The EEOC continues to file suits and reach settlements around the country on a regular basis.  Most recently, the EEOC announced a settlement with a Starbucks store in Arkansas as the result of disability discrimination.  According to KATV, Chuck Hannay was not hired because he has multiple sclerosis.  The EEOC said that Hannay applied for one of six barista positions, but he was never contacted and individuals with less experience and ability were hired instead.  The Starbucks store agreed to pay $80,000, and was enjoined from discriminating on the basis of disability and retaliation.  According to EEOC Regional Attorney Faye Williams, "People with disabilities should have equal opportunities for employment....This case demonstrates the EEOC's commitment to combat discrimination that prevents individuals with disabilities from taking their rightful place in the work force.

In Houston, the EEOC announced that two Sonic Drive-In franchises, with common ownership and management will pay $55,000 to settle a sexual harassment lawsuit filed by the EEOC.  According to the EEOC, the primary owner of the franchises "promoted a young, unqualified family member to consecutively higher management positions within the restaurants and allowed him to use his position of power to sexually harass the teens starting in 2006".  The EEOC also contended that this manager permitted and encouraged other male employees and managers to join in the harassing conduct.  When a 17year old female rejected the sexual advance of the manager, he became abusive to her and threatened her with a knife.  In addition to the monetary settlement, the defendants were required to develop and implement new policies and procedures for addressing illegal discrimination in the workplace, and they must be approved by the EEOC prior to implementation.  Jim Sacher, the EEOC's regional attorney, was quoted as saying:  "This lawsuit was filed in order to protect some of our nation's most vulnerable and impressionable workers-teenagers who. often are newcomers to the workplace...."
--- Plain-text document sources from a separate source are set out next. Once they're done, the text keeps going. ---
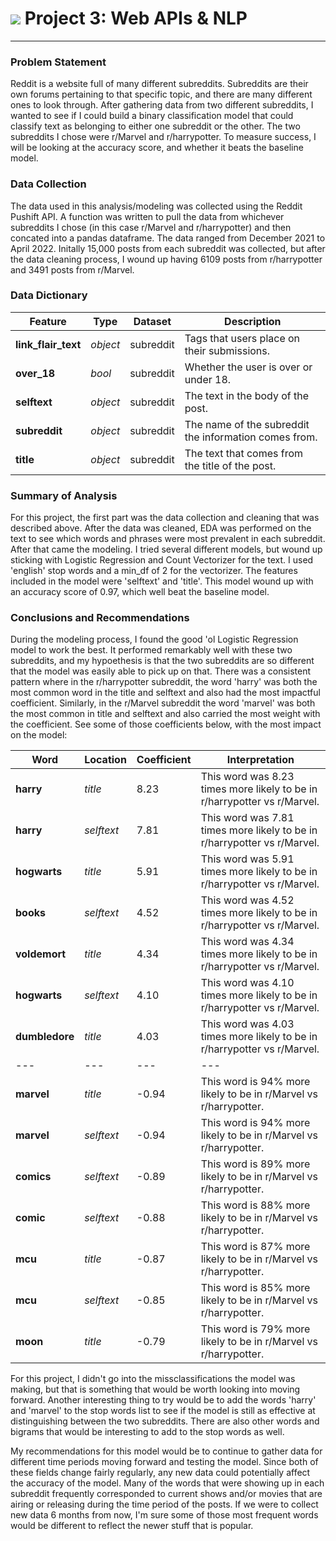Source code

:# ![](https://ga-dash.s3.amazonaws.com/production/assets/logo-9f88ae6c9c3871690e33280fcf557f33.png) Project 3: Web APIs & NLP

---

### Problem Statement

Reddit is a website full of many different subreddits. Subreddits are their own forums pertaining to that specific topic, and there are many different ones to look through. After gathering data from two different subreddits, I wanted to see if I could build a binary classification model that could classify text as belonging to either one subreddit or the other. The two subreddits I chose were r/Marvel and r/harrypotter. To measure success, I will be looking at the accuracy score, and whether it beats the baseline model.

### Data Collection

The data used in this analysis/modeling was collected using the Reddit Pushift API. A function was written to pull the data from whichever subreddits I chose (in this case r/Marvel and r/harrypotter) and then concated into a pandas dataframe. The data ranged from December 2021 to April 2022. Initally 15,000 posts from each subreddit was collected, but after the data cleaning process, I wound up having 6109 posts from r/harrypotter and 3491 posts from r/Marvel.

### Data Dictionary

|Feature|Type|Dataset|Description|
|---|---|---|---|
|**link_flair_text**|*object*|subreddit|Tags that users place on their submissions.|
|**over_18**|*bool*|subreddit|Whether the user is over or under 18.|
|**selftext**|*object*|subreddit|The text in the body of the post.|
|**subreddit**|*object*|subreddit|The name of the subreddit the information comes from.|
|**title**|*object*|subreddit|The text that comes from the title of the post.|

### Summary of Analysis

For this project, the first part was the data collection and cleaning that was described above. After the data was cleaned, EDA was performed on the text to see which words and phrases were most prevalent in each subreddit. After that came the modeling. I tried several different models, but wound up sticking with Logistic Regression and Count Vectorizer for the text. I used 'english' stop words and a min_df of 2 for the vectorizer. The features included in the model were 'selftext' and 'title'. This model wound up with an accuracy score of 0.97, which well beat the baseline model.

### Conclusions and Recommendations

During the modeling process, I found the good 'ol Logistic Regression model to work the best. It performed remarkably well with these two subreddits, and my hypoethesis is that the two subreddits are so different that the model was easily able to pick up on that. There was a consistent pattern where in the r/harrypotter subreddit, the word 'harry' was both the most common word in the title and selftext and also had the most impactful coefficient. Similarly, in the r/Marvel subreddit the word 'marvel' was both the most common in title and selftext and also carried the most weight with the coefficient. See some of those coefficients below, with the most impact on the model:

|Word|Location|Coefficient|Interpretation|
|---|---|---|---|
|**harry**|*title*|8.23|This word was 8.23 times more likely to be in r/harrypotter vs r/Marvel.|
|**harry**|*selftext*|7.81|This word was 7.81 times more likely to be in r/harrypotter vs r/Marvel.|
|**hogwarts**|*title*|5.91|This word was 5.91 times more likely to be in r/harrypotter vs r/Marvel.|
|**books**|*selftext*|4.52|This word was 4.52 times more likely to be in r/harrypotter vs r/Marvel.|
|**voldemort**|*title*|4.34|This word was 4.34 times more likely to be in r/harrypotter vs r/Marvel.|
|**hogwarts**|*selftext*|4.10|This word was 4.10 times more likely to be in r/harrypotter vs r/Marvel.|
|**dumbledore**|*title*|4.03|This word was 4.03 times more likely to be in r/harrypotter vs r/Marvel.|
|---|---|---|---|
|**marvel**|*title*|-0.94|This word is 94% more likely to be in r/Marvel vs r/harrypotter.|
|**marvel**|*selftext*|-0.94|This word is 94% more likely to be in r/Marvel vs r/harrypotter.|
|**comics**|*selftext*|-0.89|This word is 89% more likely to be in r/Marvel vs r/harrypotter.|
|**comic**|*selftext*|-0.88|This word is 88% more likely to be in r/Marvel vs r/harrypotter.|
|**mcu**|*title*|-0.87|This word is 87% more likely to be in r/Marvel vs r/harrypotter.|
|**mcu**|*selftext*|-0.85|This word is 85% more likely to be in r/Marvel vs r/harrypotter.|
|**moon**|*title*|-0.79|This word is 79% more likely to be in r/Marvel vs r/harrypotter.|

For this project, I didn't go into the missclassifications the model was making, but that is something that would be worth looking into moving forward. Another interesting thing to try would be to add the words 'harry' and 'marvel' to the stop words list to see if the model is still as effective at distinguishing between the two subreddits. There are also other words and bigrams that would be interesting to add to the stop words as well.

My recommendations for this model would be to continue to gather data for different time periods moving forward and testing the model. Since both of these fields change fairly regularly, any new data could potentially affect the accuracy of the model. Many of the words that were showing up in each subreddit frequently corresponded to current shows and/or movies that are airing or releasing during the time period of the posts. If we were to collect new data 6 months from now, I'm sure some of those most frequent words would be different to reflect the newer stuff that is popular. 

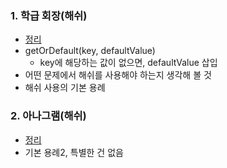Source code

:### 1. 학급 회장(해쉬)
- [정리](https://github.com/ssu18/TIL/blob/main/Problem%20Solving/Inflearn/HashMap%26TreeSet/P1.md)
- getOrDefault(key, defaultValue)
  - key에 해당하는 값이 없으면, defaultValue 삽입
- 어떤 문제에서 해쉬를 사용해야 하는지 생각해 볼 것
- 해쉬 사용의 기본 용례

### 2. 아나그램(해쉬)
- [정리](https://github.com/ssu18/TIL/blob/main/Problem%20Solving/Inflearn/HashMap%26TreeSet/P2.md)
- 기본 용례2, 특별한 건 없음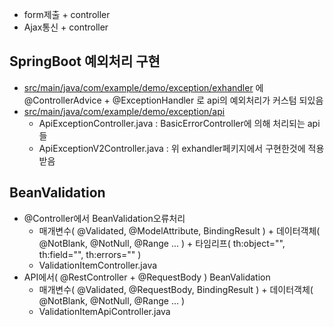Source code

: * form제출 + controller     
* Ajax통신 + controller  
## SpringBoot 예외처리 구현
* [src/main/java/com/example/demo/exception/exhandler](https://github.com/doriver/ThymeleafController/tree/master/src/main/java/com/example/demo/exception/exhandler
) 에 @ControllerAdvice + @ExceptionHandler 로 api의 예외처리가 커스텀 되있음
* [src/main/java/com/example/demo/exception/api](https://github.com/doriver/ThymeleafController/tree/master/src/main/java/com/example/demo/exception/api)
  * ApiExceptionController.java : BasicErrorController에 의해 처리되는 api들
  * ApiExceptionV2Controller.java : 위 exhandler페키지에서 구현한것에 적용 받음
 
## BeanValidation
* @Controller에서 BeanValidation오류처리
  * 매개변수( @Validated, @ModelAttribute, BindingResult ) + 데이터객체( @NotBlank, @NotNull, @Range ... ) + 타임리프( th:object="", th:field="", th:errors="" )
  * ValidationItemController.java
* API에서( @RestController + @RequestBody ) BeanValidation
  * 매개변수( @Validated, @RequestBody, BindingResult ) + 데이터객체( @NotBlank, @NotNull, @Range ... )
  * ValidationItemApiController.java
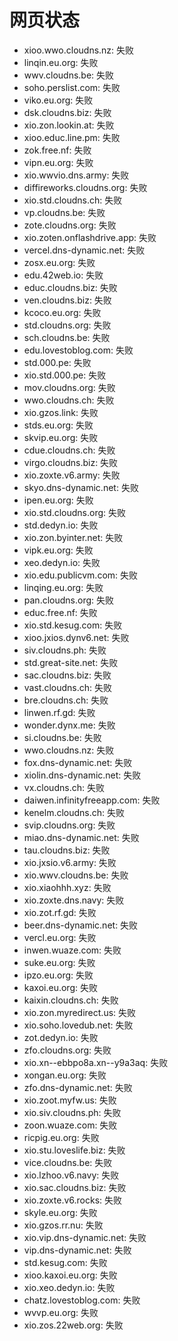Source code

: # 网页状态
- xioo.wwo.cloudns.nz: 失败
- linqin.eu.org: 失败
- wwv.cloudns.be: 失败
- soho.perslist.com: 失败
- viko.eu.org: 失败
- dsk.cloudns.biz: 失败
- xio.zon.lookin.at: 失败
- xioo.educ.line.pm: 失败
- zok.free.nf: 失败
- vipn.eu.org: 失败
- xio.wwvio.dns.army: 失败
- diffireworks.cloudns.org: 失败
- xio.std.cloudns.ch: 失败
- vp.cloudns.be: 失败
- zote.cloudns.org: 失败
- xio.zoten.onflashdrive.app: 失败
- vercel.dns-dynamic.net: 失败
- zosx.eu.org: 失败
- edu.42web.io: 失败
- educ.cloudns.biz: 失败
- ven.cloudns.biz: 失败
- kcoco.eu.org: 失败
- std.cloudns.org: 失败
- sch.cloudns.be: 失败
- edu.lovestoblog.com: 失败
- std.000.pe: 失败
- xio.std.000.pe: 失败
- mov.cloudns.org: 失败
- wwo.cloudns.ch: 失败
- xio.gzos.link: 失败
- stds.eu.org: 失败
- skvip.eu.org: 失败
- cdue.cloudns.ch: 失败
- virgo.cloudns.biz: 失败
- xio.zoxte.v6.army: 失败
- skyo.dns-dynamic.net: 失败
- ipen.eu.org: 失败
- xio.std.cloudns.org: 失败
- std.dedyn.io: 失败
- xio.zon.byinter.net: 失败
- vipk.eu.org: 失败
- xeo.dedyn.io: 失败
- xio.edu.publicvm.com: 失败
- linqing.eu.org: 失败
- pan.cloudns.org: 失败
- educ.free.nf: 失败
- xio.std.kesug.com: 失败
- xioo.jxios.dynv6.net: 失败
- siv.cloudns.ph: 失败
- std.great-site.net: 失败
- sac.cloudns.biz: 失败
- vast.cloudns.ch: 失败
- bre.cloudns.ch: 失败
- linwen.rf.gd: 失败
- wonder.dynx.me: 失败
- si.cloudns.be: 失败
- wwo.cloudns.nz: 失败
- fox.dns-dynamic.net: 失败
- xiolin.dns-dynamic.net: 失败
- vx.cloudns.ch: 失败
- daiwen.infinityfreeapp.com: 失败
- kenelm.cloudns.ch: 失败
- svip.cloudns.org: 失败
- miao.dns-dynamic.net: 失败
- tau.cloudns.biz: 失败
- xio.jxsio.v6.army: 失败
- xio.wwv.cloudns.be: 失败
- xio.xiaohhh.xyz: 失败
- xio.zoxte.dns.navy: 失败
- xio.zot.rf.gd: 失败
- beer.dns-dynamic.net: 失败
- vercl.eu.org: 失败
- inwen.wuaze.com: 失败
- suke.eu.org: 失败
- ipzo.eu.org: 失败
- kaxoi.eu.org: 失败
- kaixin.cloudns.ch: 失败
- xio.zon.myredirect.us: 失败
- xio.soho.lovedub.net: 失败
- zot.dedyn.io: 失败
- zfo.cloudns.org: 失败
- xio.xn--ebbpo8a.xn--y9a3aq: 失败
- xongan.eu.org: 失败
- zfo.dns-dynamic.net: 失败
- xio.zoot.myfw.us: 失败
- xio.siv.cloudns.ph: 失败
- zoon.wuaze.com: 失败
- ricpig.eu.org: 失败
- xio.stu.loveslife.biz: 失败
- vice.cloudns.be: 失败
- xio.lzhoo.v6.navy: 失败
- xio.sac.cloudns.biz: 失败
- xio.zoxte.v6.rocks: 失败
- skyle.eu.org: 失败
- xio.gzos.rr.nu: 失败
- xio.vip.dns-dynamic.net: 失败
- vip.dns-dynamic.net: 失败
- std.kesug.com: 失败
- xioo.kaxoi.eu.org: 失败
- xio.xeo.dedyn.io: 失败
- chatz.lovestoblog.com: 失败
- wvvp.eu.org: 失败
- xio.zos.22web.org: 失败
Practice pointers.  The EEOC continues to be extremely active in pursuing lawsuits and settlements  around the country.  Press releases usually accompany the filing of lawsuits and the settlement of cases, resulting in negative publicity for the companies named.  It is important to implement proper policies and procedures, and train the entire workforce on a regular basis.  This includes family members. 

As mentioned in a previous post, the EEOC is concentrating on harassment of young workers.  As we are still in the summer employment season, now is the prime time for teenagers who have summer jobs to be harassed, discriminated against and otherwise mistreated.  Again, training and monitoring the workforce is a must.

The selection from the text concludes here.